■ Task details ■
Leave the pictures in the listing below aside and reproduce exactly the lines starting with the one with "The idea was" and going on through the one with "Dev Environment for Tera Term UI", both ends included.
___ Source records ___
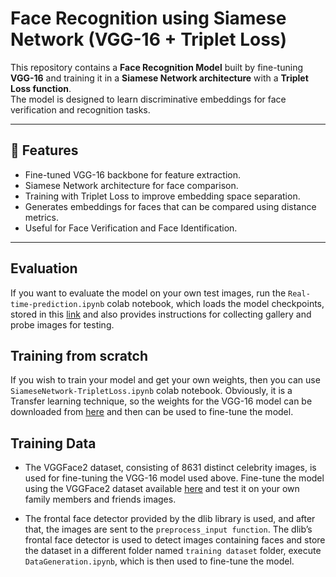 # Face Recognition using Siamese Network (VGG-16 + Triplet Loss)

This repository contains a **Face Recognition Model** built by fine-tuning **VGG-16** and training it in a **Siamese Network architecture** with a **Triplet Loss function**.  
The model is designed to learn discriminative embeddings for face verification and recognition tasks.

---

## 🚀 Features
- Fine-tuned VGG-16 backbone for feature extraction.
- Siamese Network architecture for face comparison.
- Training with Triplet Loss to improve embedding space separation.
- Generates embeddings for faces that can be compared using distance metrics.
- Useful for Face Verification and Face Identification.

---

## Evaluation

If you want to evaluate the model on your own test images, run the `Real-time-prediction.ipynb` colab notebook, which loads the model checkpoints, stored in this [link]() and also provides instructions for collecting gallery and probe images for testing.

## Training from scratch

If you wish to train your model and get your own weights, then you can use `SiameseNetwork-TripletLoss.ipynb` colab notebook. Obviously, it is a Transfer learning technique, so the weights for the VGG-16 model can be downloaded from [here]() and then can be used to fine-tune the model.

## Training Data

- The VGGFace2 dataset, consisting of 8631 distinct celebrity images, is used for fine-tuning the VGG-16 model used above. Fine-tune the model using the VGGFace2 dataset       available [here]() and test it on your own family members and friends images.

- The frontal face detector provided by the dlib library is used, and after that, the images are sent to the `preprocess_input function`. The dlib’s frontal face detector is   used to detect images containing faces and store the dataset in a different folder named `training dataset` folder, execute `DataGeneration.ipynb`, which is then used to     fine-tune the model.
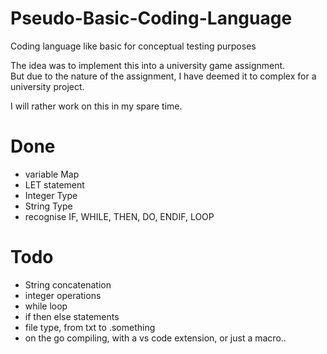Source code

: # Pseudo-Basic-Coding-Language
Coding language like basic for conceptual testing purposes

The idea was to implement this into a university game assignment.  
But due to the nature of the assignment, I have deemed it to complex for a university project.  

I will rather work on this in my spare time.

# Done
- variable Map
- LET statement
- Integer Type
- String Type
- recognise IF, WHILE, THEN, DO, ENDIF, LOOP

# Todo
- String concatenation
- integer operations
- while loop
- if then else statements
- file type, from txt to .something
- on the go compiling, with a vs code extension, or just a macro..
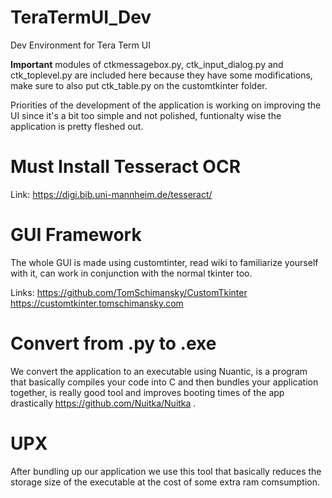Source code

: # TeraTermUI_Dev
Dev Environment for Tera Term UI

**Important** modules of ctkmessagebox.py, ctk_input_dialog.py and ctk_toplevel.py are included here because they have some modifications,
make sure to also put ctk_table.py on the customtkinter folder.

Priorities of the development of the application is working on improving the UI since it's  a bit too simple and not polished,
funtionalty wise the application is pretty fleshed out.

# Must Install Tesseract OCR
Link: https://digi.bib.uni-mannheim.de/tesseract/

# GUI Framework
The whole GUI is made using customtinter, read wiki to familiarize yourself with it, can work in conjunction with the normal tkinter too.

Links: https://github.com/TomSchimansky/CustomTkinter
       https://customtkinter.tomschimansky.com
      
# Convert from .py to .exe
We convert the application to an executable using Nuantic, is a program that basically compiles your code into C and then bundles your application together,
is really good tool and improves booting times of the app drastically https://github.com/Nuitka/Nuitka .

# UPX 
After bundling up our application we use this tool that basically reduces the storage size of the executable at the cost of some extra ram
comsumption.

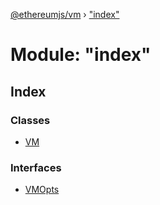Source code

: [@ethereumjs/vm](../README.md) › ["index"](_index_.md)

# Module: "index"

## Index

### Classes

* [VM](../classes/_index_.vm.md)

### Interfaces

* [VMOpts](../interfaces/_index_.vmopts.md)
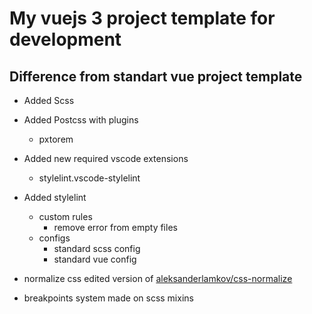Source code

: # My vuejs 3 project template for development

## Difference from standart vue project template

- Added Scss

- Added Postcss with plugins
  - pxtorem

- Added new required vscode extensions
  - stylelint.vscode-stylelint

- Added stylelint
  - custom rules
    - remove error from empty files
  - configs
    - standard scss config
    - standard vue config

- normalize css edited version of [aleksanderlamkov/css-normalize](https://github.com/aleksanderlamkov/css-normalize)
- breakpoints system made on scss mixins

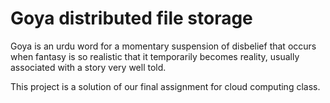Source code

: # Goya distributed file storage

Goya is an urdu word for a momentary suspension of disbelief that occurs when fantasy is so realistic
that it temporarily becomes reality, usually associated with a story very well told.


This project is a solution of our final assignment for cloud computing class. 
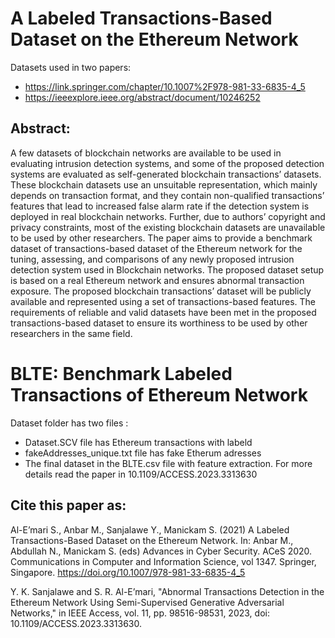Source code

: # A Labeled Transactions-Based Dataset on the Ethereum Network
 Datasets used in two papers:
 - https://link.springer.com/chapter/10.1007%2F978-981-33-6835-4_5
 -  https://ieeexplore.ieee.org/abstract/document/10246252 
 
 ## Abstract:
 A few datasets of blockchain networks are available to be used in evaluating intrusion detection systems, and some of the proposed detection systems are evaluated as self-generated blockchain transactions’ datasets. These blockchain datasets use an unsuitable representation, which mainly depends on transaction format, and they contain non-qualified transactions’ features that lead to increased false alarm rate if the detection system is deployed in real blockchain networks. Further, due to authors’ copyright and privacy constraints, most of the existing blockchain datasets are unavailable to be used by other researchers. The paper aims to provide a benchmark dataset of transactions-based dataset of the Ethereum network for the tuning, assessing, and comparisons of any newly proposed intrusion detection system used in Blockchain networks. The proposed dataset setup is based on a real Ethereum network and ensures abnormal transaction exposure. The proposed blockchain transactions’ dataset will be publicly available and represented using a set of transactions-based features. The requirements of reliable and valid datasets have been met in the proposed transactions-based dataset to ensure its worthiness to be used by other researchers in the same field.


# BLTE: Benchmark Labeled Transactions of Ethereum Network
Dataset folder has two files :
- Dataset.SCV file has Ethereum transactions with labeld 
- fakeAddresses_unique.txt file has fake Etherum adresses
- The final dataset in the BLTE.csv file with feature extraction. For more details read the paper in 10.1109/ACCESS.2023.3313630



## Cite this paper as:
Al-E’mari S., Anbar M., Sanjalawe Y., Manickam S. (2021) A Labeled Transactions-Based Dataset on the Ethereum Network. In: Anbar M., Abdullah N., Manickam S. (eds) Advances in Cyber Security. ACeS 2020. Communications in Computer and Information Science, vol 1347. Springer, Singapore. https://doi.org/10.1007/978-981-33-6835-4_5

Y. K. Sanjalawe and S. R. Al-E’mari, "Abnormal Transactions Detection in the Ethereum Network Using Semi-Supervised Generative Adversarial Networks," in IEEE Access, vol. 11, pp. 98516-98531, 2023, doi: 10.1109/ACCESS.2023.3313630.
___
■ Your response ■
The idea was to implement this into a university game assignment.  
But due to the nature of the assignment, I have deemed it to complex for a university project.  

I will rather work on this in my spare time.

# Done
- variable Map
- LET statement
- Integer Type
- String Type
- recognise IF, WHILE, THEN, DO, ENDIF, LOOP

# Todo
- String concatenation
- integer operations
- while loop
- if then else statements
- file type, from txt to .something
- on the go compiling, with a vs code extension, or just a macro..
Source code

: # TeraTermUI_Dev
Dev Environment for Tera Term UI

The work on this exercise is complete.